Tony Award nominees Raúl Esparza and Ramin Karimloo will join Tony Award winners Ruthie Ann Miles and Karen Olivo in a new adaptation of the Benny Andersson-Björn Ulvaeus musical Chess, which will feature an all-new adaptation by Emmy Award-winning Empire and Game Change writer Danny Strong.
Tony winner Michael Mayer (Spring Awakening, Hedwig and the Angry Inch) will direct the Kennedy Center premiere that is slated to run February 14–18, 2018. Esparza (Company) and Karimloo (Anastasia) will portray American chess champion Freddie Trumper and Russian chess star Anatoly Sergievsky, respectively, with Miles (The King and I) as Svetlana Sergievsky and Olivo as Florence Vassey.

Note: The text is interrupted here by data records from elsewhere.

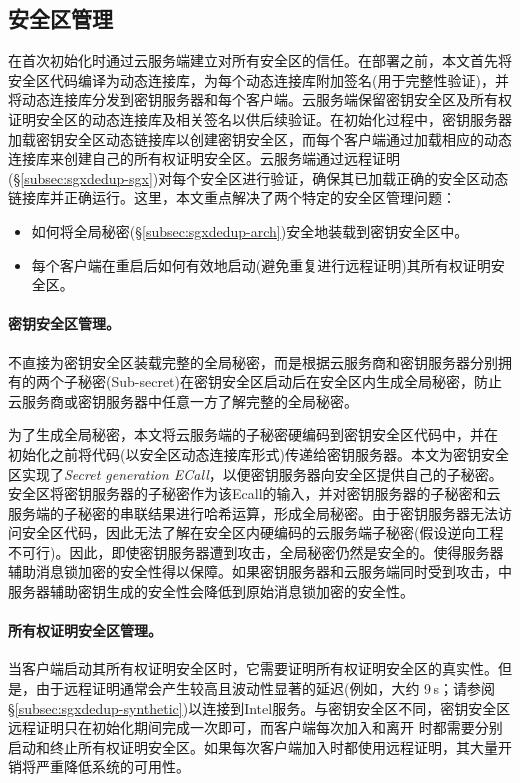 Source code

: \subsection{安全区管理}
\label{subsec:sgxdedup-enclave-management}

\sysnameS 在首次初始化时通过云服务端建立对所有安全区的信任。在\sysnameS 部署之前，本文首先将安全区代码编译为动态连接库\cite{sgx}，为每个动态连接库附加签名(用于完整性验证)，并将动态连接库分发到密钥服务器和每个客户端。云服务端保留密钥安全区及所有权证明安全区的动态连接库及相关签名以供后续验证。在初始化过程中，密钥服务器加载密钥安全区动态链接库以创建密钥安全区，而每个客户端通过加载相应的动态连接库来创建自己的所有权证明安全区。云服务端通过远程证明(\S\ref{subsec:sgxdedup-sgx})对每个安全区进行验证，确保其已加载正确的安全区动态链接库并正确运行。这里，本文重点解决了两个特定的安全区管理问题：

\begin{itemize}
    \item 如何将全局秘密(\S\ref{subsec:sgxdedup-arch})安全地装载到密钥安全区中。
    \item 每个客户端在重启后如何有效地启动(避免重复进行远程证明)其所有权证明安全区。
\end{itemize}

\paragraph*{密钥安全区管理。}\sysnameS 不直接为密钥安全区装载完整的全局秘密，而是根据云服务商和密钥服务器分别拥有的两个子秘密(Sub-secret)在密钥安全区启动后在安全区内生成全局秘密，防止云服务商或密钥服务器中任意一方了解完整的全局秘密。

为了生成全局秘密，本文将云服务端的子秘密硬编码到密钥安全区代码中，并在 \sysnameS 初始化之前将代码(以安全区动态连接库形式)传递给密钥服务器。本文为密钥安全区实现了\textit{Secret generation ECall}，以便密钥服务器向安全区提供自己的子秘密。安全区将密钥服务器的子秘密作为该Ecall的输入，并对密钥服务器的子秘密和云服务端的子秘密的串联结果进行哈希运算，形成全局秘密。由于密钥服务器无法访问安全区代码，因此无法了解在安全区内硬编码的云服务端子秘密(假设逆向工程不可行)。因此，即使密钥服务器遭到攻击，全局秘密仍然是安全的。使得服务器辅助消息锁加密的安全性得以保障。如果密钥服务器和云服务端同时受到攻击，\sysnameS 中服务器辅助密钥生成的安全性会降低到原始消息锁加密的安全性。

\paragraph*{所有权证明安全区管理。} 当客户端启动其所有权证明安全区时，它​​需要证明所有权证明安全区的真实性。但是，由于远程证明通常会产生较高且波动性显著的延迟(例如，大约 9\,s；请参阅 \S\ref{subsec:sgxdedup-synthetic})以连接到Intel服务。与密钥安全区不同，密钥安全区远程证明只在初始化期间完成一次即可，而客户端每次加入和离开 \sysnameS 时都需要分别启动和终止所有权证明安全区。如果每次客户端加入时都使用远程证明，其大量开销将严重降低\sysnameS 系统的可用性。

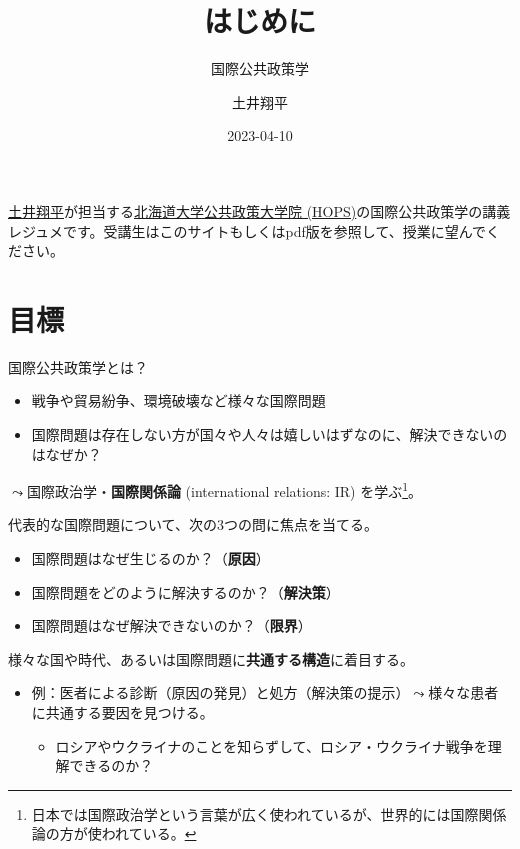 \documentclass[
  xelatex,
  ja=standard]{bxjsarticle}
\title{はじめに}
\subtitle{国際公共政策学}
\author{土井翔平}
\date{2023-04-10}
\providecommand{\tightlist}{%
  \setlength{\itemsep}{0pt}\setlength{\parskip}{0pt}}\usepackage{longtable,booktabs,array}
\begin{document}
\maketitle
\ifdefined\Shaded\renewenvironment{Shaded}{\begin{tcolorbox}[breakable, frame hidden, boxrule=0pt, enhanced, sharp corners, interior hidden, borderline west={3pt}{0pt}{shadecolor}]}{\end{tcolorbox}}\fi

\href{https://shohei-doi.github.io}{土井翔平}が担当する\href{https://www.hops.hokudai.ac.jp/}{北海道大学公共政策大学院
(HOPS)}の国際公共政策学の講義レジュメです。受講生はこのサイトもしくはpdf版を参照して、授業に望んでください。

\hypertarget{ux76eeux6a19}{%
\section{目標}\label{ux76eeux6a19}}

国際公共政策学とは？

\begin{itemize}
\tightlist
\item
  戦争や貿易紛争、環境破壊など様々な国際問題
\item
  国際問題は存在しない方が国々や人々は嬉しいはずなのに、解決できないのはなぜか？
\end{itemize}

\(\leadsto\)国際政治学・\textbf{国際関係論} (international relations:
IR) を学ぶ\footnote{日本では国際政治学という言葉が広く使われているが、世界的には国際関係論の方が使われている。}。

代表的な国際問題について、次の3つの問に焦点を当てる。

\begin{itemize}
\tightlist
\item
  国際問題はなぜ生じるのか？（\textbf{原因}）
\item
  国際問題をどのように解決するのか？（\textbf{解決策}）
\item
  国際問題はなぜ解決できないのか？（\textbf{限界}）
\end{itemize}

様々な国や時代、あるいは国際問題に\textbf{共通する構造}に着目する。

\begin{itemize}
\tightlist
\item
  例：医者による診断（原因の発見）と処方（解決策の提示）\(\leadsto\)様々な患者に共通する要因を見つける。

  \begin{itemize}
  \tightlist
  \item
    ロシアやウクライナのことを知らずして、ロシア・ウクライナ戦争を理解できるのか？
  \end{itemize}
\end{itemize}
\end{document}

The cast will also include Bradley Dean (Dear Evan Hansen) as Ivan Molokov, Sean Allan Krill (Honeymoon in Vegas) as Walter Anderson, and Tony nominee Bryce Pinkham (A Gentleman’s Guide to Love and Murder) as the Arbiter.
The Kennedy Center staging of Chess is unrelated to the English National Opera’s 2018 production, which marks the first major London revival of the musical since its 1986 premiere.
Chess tells a story of love and political intrigue, set against the background of the Cold War in the late 1970s-early 1980s, in which superpowers attempt to manipulate an international chess championship for political ends.
The cast will be completed by Paige Faure, Nkrumah Gatling, Casey Garvin, Adam Halpin, Ericka Hunter, Sean MacLaughlin, Morgan Marcell, Marissa McGowan, Chelsea Turbin, Christopher Vo, Minami Yusui, and Ricardo Zayas.
The 1984 musical features music by ABBA songwriters Andersson and Ulvaeus, and lyrics by Tim Rice. The original 1986 London production of Chess ran for nearly three years in the West End. Despite a brief, two-month Broadway run in 1988, Chess has amassed a legion of fans who are drawn to its operatic rock score that features such songs as “I Know Him So Well,” “Nobody’s Side,” “Someone Else’s Story,” “Pity the Child,” and the stand-out single, “One Night in Bangkok.”
The complete creative team will be announced at a later date.